Some food for thought on product or service quality. Deming defined it in relation to the value offered to the customer. Drucker had a similar customer-centric view when he said “Quality is not what the supplier put in, but what the customer gets out and is willing to pay for”. (Note: Deming did define a manufacturing centric view of quality in his effort divided by cost equation.)

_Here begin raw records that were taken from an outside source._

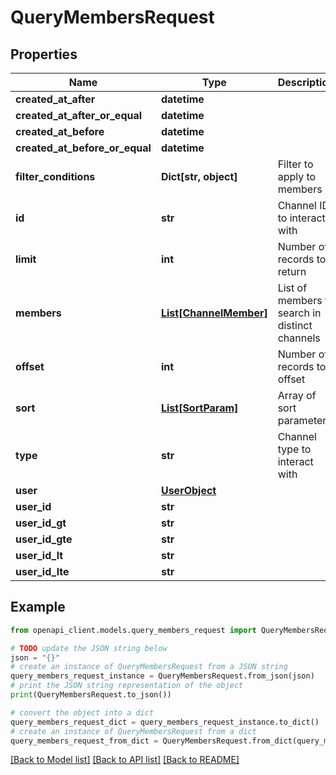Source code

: # QueryMembersRequest


## Properties

Name | Type | Description | Notes
------------ | ------------- | ------------- | -------------
**created_at_after** | **datetime** |  | [optional] 
**created_at_after_or_equal** | **datetime** |  | [optional] 
**created_at_before** | **datetime** |  | [optional] 
**created_at_before_or_equal** | **datetime** |  | [optional] 
**filter_conditions** | **Dict[str, object]** | Filter to apply to members | 
**id** | **str** | Channel ID to interact with | [optional] 
**limit** | **int** | Number of records to return | [optional] 
**members** | [**List[ChannelMember]**](ChannelMember.md) | List of members to search in distinct channels | [optional] 
**offset** | **int** | Number of records to offset | [optional] 
**sort** | [**List[SortParam]**](SortParam.md) | Array of sort parameters | [optional] 
**type** | **str** | Channel type to interact with | 
**user** | [**UserObject**](UserObject.md) |  | [optional] 
**user_id** | **str** |  | [optional] 
**user_id_gt** | **str** |  | [optional] 
**user_id_gte** | **str** |  | [optional] 
**user_id_lt** | **str** |  | [optional] 
**user_id_lte** | **str** |  | [optional] 

## Example

```python
from openapi_client.models.query_members_request import QueryMembersRequest

# TODO update the JSON string below
json = "{}"
# create an instance of QueryMembersRequest from a JSON string
query_members_request_instance = QueryMembersRequest.from_json(json)
# print the JSON string representation of the object
print(QueryMembersRequest.to_json())

# convert the object into a dict
query_members_request_dict = query_members_request_instance.to_dict()
# create an instance of QueryMembersRequest from a dict
query_members_request_from_dict = QueryMembersRequest.from_dict(query_members_request_dict)
```
[[Back to Model list]](../README.md#documentation-for-models) [[Back to API list]](../README.md#documentation-for-api-endpoints) [[Back to README]](../README.md)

Moving past traditional management science circles, I like Robert Pirsig’s philosophy on quality from his classic book, Zen and the Art of Motorcycle Maintenance. Here, Pirsig presents quality not as a thing, but “as an event” – representing a path to discovery of the “right facts” between the creator and her creation. When you apply his definition to knowledge work it begs the question – do we understand how quality is affected by the relationship between a worker and the tools and materials with which she works? Consider the elevated joy and satisfaction an individual derives from programming in Ruby vs. Visual Basic, for example. Returning to the definition proposed by both Deming and Drucker, it’s easy to imagine how Pirsig’s interpretation of quality is the event that leads to creation of customer value.
So there you have it, two perspectives on quality, one is customer centric, the other is manufacturing centric, both highly dependent on one another for the reasons Seth Godin presents in his quality of design vs. quality of manufacture post.
Can we therefore agree that in knowledge work, more important than our collective understanding of the characteristics that constitute ‘high-quality’ is the understanding of the subtle factors that allow these characteristics to emerge?